● Task to carry out:
Nothing but a number is wanted here: the count of lines in the data holding the word "based".

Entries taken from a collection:

● ● ● ●

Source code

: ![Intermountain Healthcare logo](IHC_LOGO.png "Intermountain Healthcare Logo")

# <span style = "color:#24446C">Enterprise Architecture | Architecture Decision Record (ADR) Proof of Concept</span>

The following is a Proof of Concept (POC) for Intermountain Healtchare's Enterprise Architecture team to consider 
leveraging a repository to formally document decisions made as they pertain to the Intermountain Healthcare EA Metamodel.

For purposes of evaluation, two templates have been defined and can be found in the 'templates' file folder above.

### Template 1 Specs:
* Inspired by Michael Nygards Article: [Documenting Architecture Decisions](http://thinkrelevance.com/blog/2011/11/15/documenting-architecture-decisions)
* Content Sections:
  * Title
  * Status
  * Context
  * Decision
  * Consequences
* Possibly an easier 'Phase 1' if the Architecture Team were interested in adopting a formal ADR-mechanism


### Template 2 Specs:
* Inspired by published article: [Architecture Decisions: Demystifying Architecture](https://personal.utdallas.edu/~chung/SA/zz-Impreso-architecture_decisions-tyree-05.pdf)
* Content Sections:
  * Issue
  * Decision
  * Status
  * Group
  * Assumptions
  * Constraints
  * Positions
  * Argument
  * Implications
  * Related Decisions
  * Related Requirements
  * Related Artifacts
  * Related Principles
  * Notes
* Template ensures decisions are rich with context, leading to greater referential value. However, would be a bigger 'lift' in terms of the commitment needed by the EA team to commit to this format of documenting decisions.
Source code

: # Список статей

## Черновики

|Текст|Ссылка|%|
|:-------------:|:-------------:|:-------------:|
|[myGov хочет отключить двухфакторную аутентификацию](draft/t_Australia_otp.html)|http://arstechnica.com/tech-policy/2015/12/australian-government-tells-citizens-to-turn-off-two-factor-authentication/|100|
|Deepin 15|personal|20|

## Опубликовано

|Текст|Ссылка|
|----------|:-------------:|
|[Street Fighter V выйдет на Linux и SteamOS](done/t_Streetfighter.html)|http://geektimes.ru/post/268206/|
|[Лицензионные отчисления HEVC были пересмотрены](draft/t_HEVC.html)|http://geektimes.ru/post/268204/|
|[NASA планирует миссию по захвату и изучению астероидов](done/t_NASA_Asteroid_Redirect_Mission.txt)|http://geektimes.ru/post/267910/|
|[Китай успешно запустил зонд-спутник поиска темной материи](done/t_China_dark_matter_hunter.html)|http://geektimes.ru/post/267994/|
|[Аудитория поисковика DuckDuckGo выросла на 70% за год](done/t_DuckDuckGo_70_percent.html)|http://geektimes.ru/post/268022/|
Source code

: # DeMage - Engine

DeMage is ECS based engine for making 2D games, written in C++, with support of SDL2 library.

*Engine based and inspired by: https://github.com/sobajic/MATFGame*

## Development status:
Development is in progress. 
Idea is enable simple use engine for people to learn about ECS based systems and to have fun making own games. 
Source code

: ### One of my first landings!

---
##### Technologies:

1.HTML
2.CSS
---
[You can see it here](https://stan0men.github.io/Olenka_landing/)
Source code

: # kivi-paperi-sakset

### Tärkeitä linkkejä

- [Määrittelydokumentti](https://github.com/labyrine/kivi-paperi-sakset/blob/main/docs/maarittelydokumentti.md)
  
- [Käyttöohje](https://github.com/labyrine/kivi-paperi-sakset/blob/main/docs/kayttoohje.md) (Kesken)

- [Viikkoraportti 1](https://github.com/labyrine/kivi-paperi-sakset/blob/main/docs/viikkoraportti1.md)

● ● ● ●

● Reply to the task:
3